- _What you should do_
Return all of the entries exactly, but do not include the pictures.

- _Data_
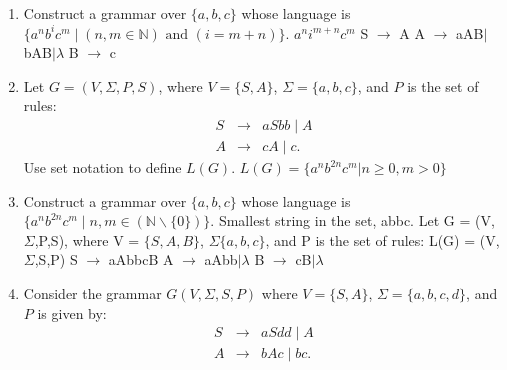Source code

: \documentclass{article}
\newcommand{\nat}{\mathbb{N}}
\begin{document}
\begin{enumerate}
\item Construct a grammar over $\{a, b, c\}$ whose language is
  $\{a^nb^ic^m \mid (n, m \in \nat) \mbox{ and } (i = m+n)\}$.
  \newline $a^ni^{m+n}c^m$
  \newline S $\rightarrow$ A
  \newline A $\rightarrow$ aAB$|$bAB$|\lambda$
  \newline B $\rightarrow$ c
  
  \item Let $G = (V, \Sigma, P, S)$, where $V = \{S, A\}$, $\Sigma =
  \{a, b, c\}$, and $P$ is the set of rules:
\begin{eqnarray*}
S &\rightarrow& aSbb \mid A\\
A &\rightarrow& cA \mid c.
\end{eqnarray*}
Use set notation to define $L(G)$.
\newline $L(G) = \{a^nb^{2n}c^m|n\geq0,m>0\}$

\item Construct a grammar over $\{a, b, c\}$ whose language is
  $\{a^nb^{2n}c^m \mid n, m \in (\nat \backslash \{0\})\}$.
  \newline Smallest string in the set, abbc. Let G = (V, $\Sigma$,P,S), where V = $\{S,A,B\}$, $\Sigma \{a,b,c\}$, and P is the set of rules:
  \newline L(G) = (V,$\Sigma$,S,P)
  \newline S $\rightarrow$ aAbbcB
  \newline A $\rightarrow$ aAbb$|\lambda$
  \newline B $\rightarrow$ cB$|\lambda$
\item Consider the grammar $G(V, \Sigma, S, P)$ where $V = \{S, A\}$,
  $\Sigma = \{a, b, c, d\}$, and $P$ is given by:
  \begin{eqnarray*}
    S &\rightarrow& aSdd \mid A\\
    A &\rightarrow& bAc \mid bc.
  \end{eqnarray*}


\end{enumerate}
\end{document}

- _Answer to the problem_
Source code

: \documentclass{article}
\newcommand{\nat}{\mathbb{N}}
\begin{document}
\begin{enumerate}
\item Construct a grammar over $\{a, b, c\}$ whose language is
  $\{a^nb^ic^m \mid (n, m \in \nat) \mbox{ and } (i = m+n)\}$.
  \newline $a^ni^{m+n}c^m$
  \newline S $\rightarrow$ A
  \newline A $\rightarrow$ aAB$|$bAB$|\lambda$
  \newline B $\rightarrow$ c
  
  \item Let $G = (V, \Sigma, P, S)$, where $V = \{S, A\}$, $\Sigma =
  \{a, b, c\}$, and $P$ is the set of rules:
\begin{eqnarray*}
S &\rightarrow& aSbb \mid A\\
A &\rightarrow& cA \mid c.
\end{eqnarray*}
Use set notation to define $L(G)$.
\newline $L(G) = \{a^nb^{2n}c^m|n\geq0,m>0\}$

\item Construct a grammar over $\{a, b, c\}$ whose language is
  $\{a^nb^{2n}c^m \mid n, m \in (\nat \backslash \{0\})\}$.
  \newline Smallest string in the set, abbc. Let G = (V, $\Sigma$,P,S), where V = $\{S,A,B\}$, $\Sigma \{a,b,c\}$, and P is the set of rules:
  \newline L(G) = (V,$\Sigma$,S,P)
  \newline S $\rightarrow$ aAbbcB
  \newline A $\rightarrow$ aAbb$|\lambda$
  \newline B $\rightarrow$ cB$|\lambda$
\item Consider the grammar $G(V, \Sigma, S, P)$ where $V = \{S, A\}$,
  $\Sigma = \{a, b, c, d\}$, and $P$ is given by:
  \begin{eqnarray*}
    S &\rightarrow& aSdd \mid A\\
    A &\rightarrow& bAc \mid bc.
  \end{eqnarray*}


\end{enumerate}
\end{document}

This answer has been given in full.